Dans le domaine en évolution rapide de la génétique, une nouvelle technique appelée « DIPA-CRISPR » apparaît comme une percée potentielle. Développée par une équipe de chercheurs de l’Université de Kyoto et de l’Institut de biologie évolutive d’Espagne, cette méthodologie a permis pour la première fois de modifier génétiquement un cafard.
Contrairement aux techniques conventionnelles qui nécessitent une injection directe dans les œufs, DIPA-CRISPR agit sur les insectes adultes, ouvrant ainsi de nouvelles possibilités en recherche biologique. Avec une efficacité prouvée jusqu'à 50%, cette innovation pourrait avoir de profondes implications non seulement pour la lutte antiparasitaire, mais aussi pour la compréhension des fonctions biologiques des insectes.
La révolution CRISPR : des cafards à tous les autres insectes
Dans le vaste monde des insectes, la blatte est souvent considérée comme gênante et indésirable. Pourtant, CRISPR a fait d’elle une véritable célébrité des laboratoires. Daimon Takaaki de l’Université de Kyoto et son équipe ont développé une technique révolutionnaire appelée « DIPA-CRISPR » qui pourrait changer notre façon de voir les insectes… Et je ne parle pas esthétiquement.
Jusqu'à présent, pour modifier génétiquement les insectes, les scientifiques devaient injecter CRISPR ou d'autres technologies directement dans les œufs à un stade précoce de développement. Ce n'est pas une mince affaire si l'on considère que certains œufs, comme ceux de la blatte, sont protégés par une coquille dure difficile à percer. Imaginez essayer de casser une noix avec une aiguille : pas exactement un morceau de gâteau.
Cette procédure nécessitait un équipement spécialisé et coûteux et un personnel hautement qualifié. Chaque espèce d'insecte nécessitait une configuration spécifique, et certaines ne pouvaient pas du tout être modifiées. Mais DIPA-CRISPR change les règles du jeu.
Comment fonctionne DIPA-CRISPR ?
Au lieu de cibler les œufs, le système CRISPR est injecté dans le corps des insectes adultes, à proximité de leurs embryons en développement. Dans l’étude qui vient de paraître (je mets le lien ici), le système a été testé pour produire des insectes aux yeux blancs, empêchant l’expression de certains gènes. Dans les résultats, jusqu'à 22% de cafards et plus de 50% de triboliums rouges de la farine ils ont hérité du trait désiré. Les mutations ont également été transmises à la progéniture des insectes génétiquement modifiés.
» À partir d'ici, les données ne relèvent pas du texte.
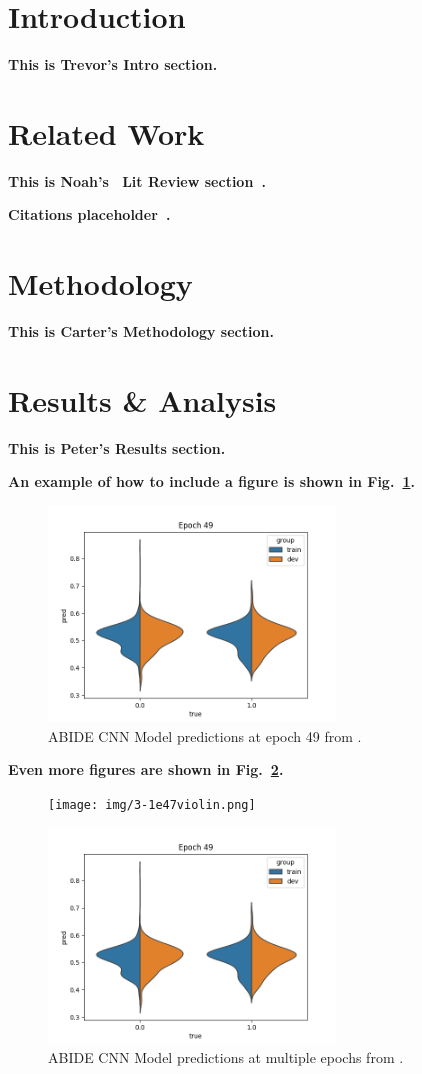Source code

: \documentclass[conference, letterpaper, 11pt]{IEEEtran}
\begin{document}
\section{Introduction} \label{IN}
\textbf{This is Trevor's Intro section.} \lipsum[1-2]

\section{Related Work} \label{RW}
\textbf{This is Noah's~\cite{b1} Lit Review section~\cite{b2}.} \lipsum[1]

\textbf{Citations placeholder~\cite{b3, b4, b5}.} \lipsum[1-3]

\section{Methodology} \label{ME}
\textbf{This is Carter's Methodology section.} \lipsum[1-7]

\section{Results \& Analysis} \label{RA}
\textbf{This is Peter's Results section.} \lipsum[1]

\textbf{An example of how to include a figure is shown in Fig.~\ref{fig:xmp}.} \lipsum[1]

\begin{figure}[htbp]
    \centerline{\includegraphics[width=3in]{img/3-1e49violin.png}}
    \caption{ABIDE CNN Model predictions at epoch 49 from \cite{aiad}.}
    \label{fig:xmp}
\end{figure}

\textbf{Even more figures are shown in Fig.~\ref{fig:xmp2}.} \lipsum[1]

\begin{figure}[htbp]
    \centerline{\texttt{[image: img/3-1e47violin.png]}}
    \centerline{\includegraphics[width=3in]{img/3-1e49violin.png}}
    \caption{ABIDE CNN Model predictions at multiple epochs from \cite{aiad}.}
    \label{fig:xmp2}
\end{figure}
\end{document}
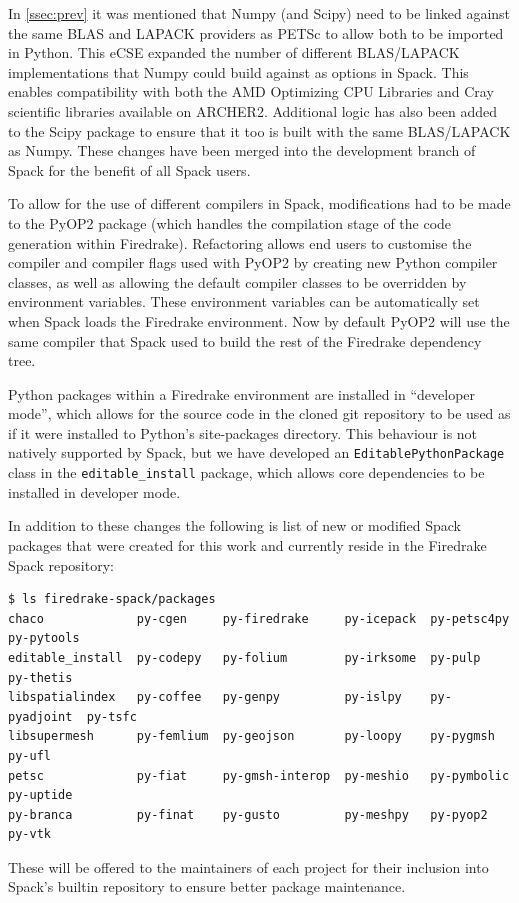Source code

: \documentclass[a4paper,11pt]{article}
\begin{document}
In \cref{ssec:prev} it was mentioned that Numpy (and Scipy) need to be linked against the same BLAS and LAPACK providers as PETSc to allow both to be imported in Python.
This eCSE expanded the number of different BLAS/LAPACK implementations that Numpy could build against as options in Spack.
This enables compatibility with both the AMD Optimizing CPU Libraries and Cray scientific libraries available on ARCHER2.
Additional logic has also been added to the Scipy package to ensure that it too is built with the same BLAS/LAPACK as Numpy.
These changes have been merged into the development branch of Spack for the benefit of all Spack users.

To allow for the use of different compilers in Spack, modifications had to be made to the PyOP2 package (which handles the compilation stage of the code generation within Firedrake).
Refactoring allows end users to customise the compiler and compiler flags used with PyOP2 by creating new Python compiler classes, as well as allowing the default compiler classes to be overridden by environment variables.
These environment variables can be automatically set when Spack loads the Firedrake environment.
Now by default PyOP2 will use the same compiler that Spack used to build the rest of the Firedrake dependency tree.

Python packages within a Firedrake environment are installed in ``developer mode'', which allows for the source code in the cloned git repository to be used as if it were installed to Python's site-packages directory.
This behaviour is not natively supported by Spack, but we have developed an \verb`EditablePythonPackage` class in the \verb`editable_install` package, which allows core dependencies to be installed in developer mode.

In addition to these changes the following is list of new or modified Spack packages that were created for this work and currently reside in the Firedrake Spack repository:
\begin{lstlisting}
$ ls firedrake-spack/packages
chaco             py-cgen     py-firedrake     py-icepack  py-petsc4py   py-pytools
editable_install  py-codepy   py-folium        py-irksome  py-pulp       py-thetis
libspatialindex   py-coffee   py-genpy         py-islpy    py-pyadjoint  py-tsfc
libsupermesh      py-femlium  py-geojson       py-loopy    py-pygmsh     py-ufl
petsc             py-fiat     py-gmsh-interop  py-meshio   py-pymbolic   py-uptide
py-branca         py-finat    py-gusto         py-meshpy   py-pyop2      py-vtk
\end{lstlisting}
These will be offered to the maintainers of each project for their inclusion into Spack's builtin repository to ensure better package maintenance.
\end{document}
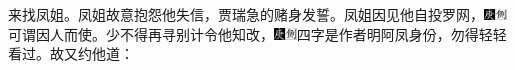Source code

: 来找凤姐。凤姐故意抱怨他失信，贾瑞急的赌身发誓。凤姐因见他自投罗网，{\includegraphics[width=3mm]{../Images/00004}\includegraphics[width=3mm]{../Images/00011}\footnotesize \kaishu 可谓因人而使。}少不得再寻别计令他知改，{\includegraphics[width=3mm]{../Images/00004}\includegraphics[width=3mm]{../Images/00011}\footnotesize \kaishu 四字是作者明阿凤身份，勿得轻轻看过。}故又约他道：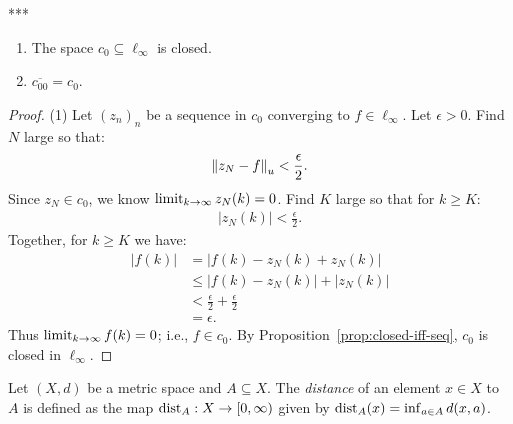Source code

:     \begin{proposition}***
        \phantom{a}
        \begin{enumerate}[label = (\arabic*),itemsep=1pt,topsep=3pt]
            \item The space $c_0 \subseteq \ell_\infty$ is closed.
            \item $\overline{c_{00}} = c_0$.
        \end{enumerate}
    \end{proposition}
        \begin{proof}
            (1) Let $(z_n)_n$ be a sequence in $c_0$ converging to $f \in \ell_\infty$. Let $\epsilon > 0$. Find $N$ large so that:
                \begin{equation*}
                \begin{split}
                    \lnorm z_N - f \rnorm_u < \frac{\epsilon}{2}.
                \end{split}
                \end{equation*}
            Since $z_N \in c_0$, we know $\limit_{k \rightarrow \infty} z_N(k) = 0$. Find $K$ large so that for $k \geq K$:
                \begin{equation*}
                \begin{split}
                    |z_N(k)| < \frac{\epsilon}{2}.
                \end{split}
                \end{equation*}
            Together, for $k \geq K$ we have:
                \begin{equation*}
                \begin{split}
                    |f(k)|
                    & = |f(k) - z_N(k) + z_N(k)| \\
                    & \leq |f(k) - z_N(k)| + |z_N(k)| \\
                    & < \frac{\epsilon}{2} + \frac{\epsilon}{2} \\
                    & = \epsilon.
                \end{split}
                \end{equation*}
            Thus $\limit_{k \rightarrow \infty}f(k) = 0$; i.e., $f \in c_0$. By Proposition~\ref{prop:closed-iff-seq}, $c_0$ is closed in $\ell_\infty$.
        \end{proof}

    \newpage

    \begin{definition}
        Let $(X,d)$ be a metric space and $A \subseteq X$. The \textit{distance} of an element $x \in X$ to $A$ is defined as the map $\dist_A:X \rightarrow [0,\infty)$ given by $\dist_A(x) = \inf_{a \in A}d(x,a)$.
    \end{definition}

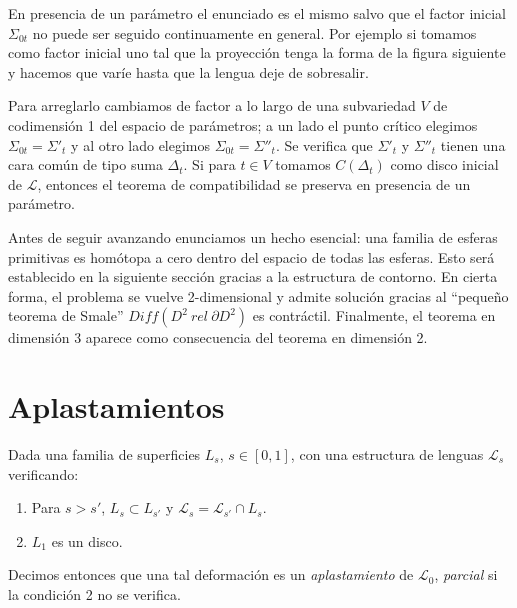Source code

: \documentclass[twoside, 11pt]{article}
\begin{document}
En presencia de un parámetro el enunciado es el mismo salvo que el factor inicial $\Sigma_{0t}$ no puede ser seguido continuamente en general. Por ejemplo si tomamos como factor inicial uno tal que la proyección tenga la forma de la figura siguiente y hacemos que varíe hasta que la lengua deje de sobresalir.


 Para arreglarlo cambiamos de factor a lo largo de una subvariedad $V$ de codimensión 1 del espacio de parámetros; a un lado el punto crítico elegimos $\Sigma_{0t}=\Sigma'_t$ y al otro lado elegimos $\Sigma_{0t}=\Sigma''_t$. Se verifica que $\Sigma'_t$ y $\Sigma''_t$ tienen una cara común de tipo suma $\Delta_t$. Si para $t\in V$ tomamos $C(\Delta_t)$ como disco inicial de $\mathcal{L}$, entonces el teorema de compatibilidad se preserva en presencia de un parámetro. 

Antes de seguir avanzando enunciamos un hecho esencial: una familia de esferas primitivas es homótopa a cero dentro del espacio de todas las esferas. Esto será establecido en la siguiente sección gracias a la estructura de contorno. En cierta forma, el problema se vuelve 2-dimensional y admite solución gracias al ``pequeño teorema de Smale'' \cite[Proposición 4.2]{Bo} $Diff(D^2\ rel\ \partial D^2)$ es contráctil. Finalmente, el teorema en dimensión 3 aparece como consecuencia del teorema en dimensión 2. 
\section{Aplastamientos}

\begin{defi}
Dada una familia de superficies $L_s$, $s\in [0,1]$, con una estructura de lenguas $\mathcal{L}_s$ verificando:
\begin{enumerate}
\item Para $s>s'$, $L_s\subset L_{s'}$ y $\mathcal{L}_s=\mathcal{L}_{s'}\cap L_s$.
\item $L_1$ es un disco. 
\end{enumerate}
Decimos entonces que una tal deformación es un \emph{aplastamiento} de $\mathcal{L}_0$, \emph{parcial} si la condición 2 no se verifica. 
\end{defi}
\end{document}
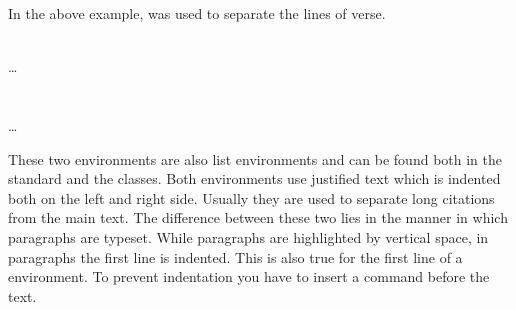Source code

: \begin{Example}
  In the above example,  was used to separate the lines
  of verse.
\end{Example}
\fi %
%
%

\begin{Declaration}
  \\
  \quad\dots\\
  \\
  \\
  \quad\dots\\
\end{Declaration}%
%
%
These two environments are also list environments and can be found
both in the standard and the {\KOMAScript} classes. Both environments
use justified text which is indented both on the left and right side.
Usually they are used to separate long citations from
the main text. The difference between these two lies in the manner in
which paragraphs are typeset. While  paragraphs are
highlighted by vertical space, in  paragraphs
the first line is indented. This is also true for the first line of a
 environment. To prevent indentation you have
to insert a  command before the
text.
\ifCommonmaincls
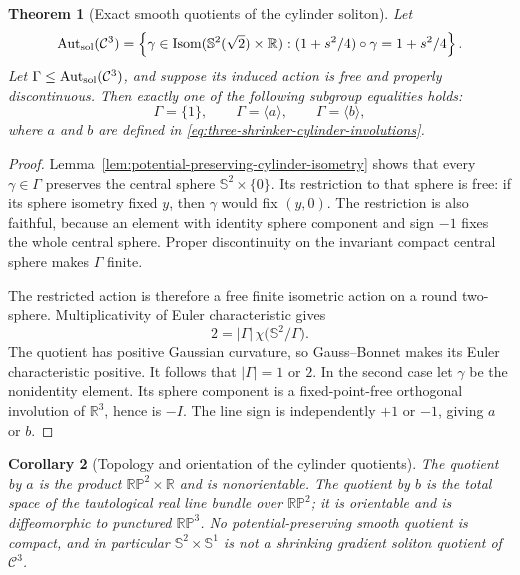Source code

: \documentclass[10pt]{coll-l}
\newcommand{\Isom}{\operatorname{Isom}}
\newcommand{\R}{\mathbb{R}}
\newcommand{\Sph}{\mathbb{S}}
\newtheorem{theorem}{Theorem}[chapter]
\newtheorem{corollary}[theorem]{Corollary}
\theoremstyle{definition}
\theoremstyle{remark}
\numberwithin{section}{chapter}
\numberwithin{equation}{chapter}
\begin{document}
\begin{theorem}[Exact smooth quotients of the cylinder soliton]
\label{thm:exact-cylinder-soliton-quotients}
Let
\begin{equation}
 \operatorname{Aut}_{\rm sol}(\mathcal C^3)
  =\left\{\gamma\in\Isom(\Sph^2(\sqrt2)\times\R):
       (1+s^2/4)\circ\gamma=1+s^2/4\right\}.             \label{eq:cylinder-soliton-automorphism-group}
\end{equation}
Let $\Gamma\leq\operatorname{Aut}_{\rm sol}(\mathcal C^3)$, and suppose its induced
action is free and properly discontinuous.  Then exactly one of the
following subgroup equalities holds:
\begin{equation}
          \Gamma=\{1\},\qquad
          \Gamma=\langle a\rangle,\qquad
          \Gamma=\langle b\rangle,                       \label{eq:exact-cylinder-groups}
\end{equation}
where $a$ and $b$ are defined in
\eqref{eq:three-shrinker-cylinder-involutions}.
\end{theorem}

\begin{proof}
Lemma~\ref{lem:potential-preserving-cylinder-isometry} shows that every
$\gamma\in\Gamma$ preserves the central sphere
$\Sph^2\times\{0\}$.  Its restriction to that sphere is free: if its sphere
isometry fixed $y$, then $\gamma$ would fix $(y,0)$.  The restriction is
also faithful, because an element with identity sphere component and sign
$-1$ fixes the whole central sphere.  Proper discontinuity on the invariant
compact central sphere makes $\Gamma$ finite.

The restricted action is therefore a free finite isometric action on a
round two-sphere.  Multiplicativity of Euler characteristic gives
\[
            2=|\Gamma|\,
                \chi\bigl(\Sph^2/\Gamma\bigr).
\]
The quotient has positive Gaussian curvature, so Gauss--Bonnet makes its
Euler characteristic positive.  It follows that $|\Gamma|=1$ or $2$.
In the second case let $\gamma$ be the nonidentity element.  Its sphere
component is a fixed-point-free orthogonal involution of $\R^3$, hence is
$-I$.  The line sign is independently $+1$ or $-1$, giving $a$ or $b$.
\end{proof}

\begin{corollary}[Topology and orientation of the cylinder quotients]
\label{cor:cylinder-quotient-topology}
The quotient by $a$ is the product
$\mathbb{RP}^2\times\R$ and is nonorientable.  The quotient by $b$ is the
total space of the tautological real line bundle over $\mathbb{RP}^2$; it
is orientable and is diffeomorphic to punctured $\mathbb{RP}^3$.  No
potential-preserving smooth quotient is compact, and in particular
$\Sph^2\times\Sph^1$ is not a shrinking gradient soliton quotient of
$\mathcal C^3$.
\end{corollary}
\end{document}
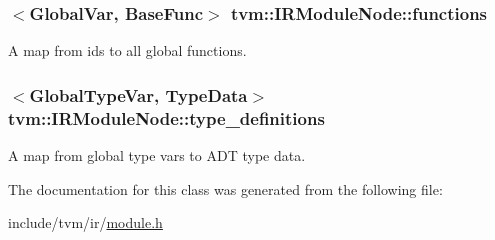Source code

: \subsubsection[{\texorpdfstring{functions}{functions}}]{$<${\bf Global\+Var}, {\bf Base\+Func}$>$ tvm\+::\+I\+R\+Module\+Node\+::functions}\hypertarget{classtvm_1_1IRModuleNode_a88423026ad43fa60158bc9a647704d93}{}\label{classtvm_1_1IRModuleNode_a88423026ad43fa60158bc9a647704d93}


A map from ids to all global functions. 

\subsubsection[{\texorpdfstring{type\+\_\+definitions}{type_definitions}}]{$<${\bf Global\+Type\+Var}, {\bf Type\+Data}$>$ tvm\+::\+I\+R\+Module\+Node\+::type\+\_\+definitions}\hypertarget{classtvm_1_1IRModuleNode_a547dbf39f1ecf5324153e10f7ca724c3}{}\label{classtvm_1_1IRModuleNode_a547dbf39f1ecf5324153e10f7ca724c3}


A map from global type vars to A\+DT type data. 



The documentation for this class was generated from the following file\+:\begin{DoxyCompactItemize}
\item 
include/tvm/ir/\hyperlink{ir_2module_8h}{module.\+h}\end{DoxyCompactItemize}
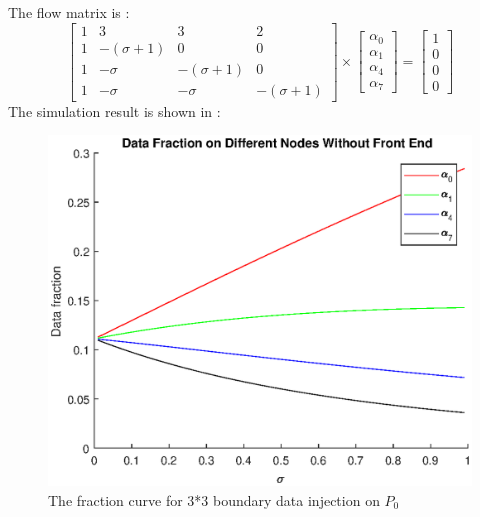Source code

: The flow matrix is :
\begin{equation}
{
\left[ \begin{array}{cccc}
1 & 3 & 3 & 2\\
1 & -(\sigma + 1) & 0 & 0\\
1 & -\sigma & -(\sigma + 1) & 0\\
1 & -\sigma & -\sigma & -(\sigma + 1)
\end{array} 
\right ]} \times \left[ \begin{array}{c}
\alpha_{0} \\
\alpha_{1} \\
\alpha_{4} \\
\alpha_{7}
\end{array} 
\right ] = \left[ \begin{array}{c}
1 \\
0 \\
0 \\
0
\end{array} 
\right ]
\end{equation}
\newpage 
The simulation result is shown in :
\begin{figure}[!ht]
\centering
\includegraphics[width=1\columnwidth]{figure/3t3b_no_fraction.eps}
\caption{The fraction curve for 3*3 boundary data injection on $P_{0}$ }
\label{fig:3t3b_no_fraction}
\end{figure}

\newpage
« D’une certaine manière, les chercheurs sur les insectes ont été libérés d’un fardeau » dit Daimon. « Nous pouvons désormais modifier les génomes des insectes plus librement et à volonté. En principe, cette méthode devrait fonctionner pour plus de 90% des espèces d'insectes."
Les défis et les limites
Comme toute nouvelle technologie, DIPA-CRISPR a aussi des choses à perfectionner. Certaines espèces, telles que les mouches des fruits, peuvent ne pas convenir à cette technique.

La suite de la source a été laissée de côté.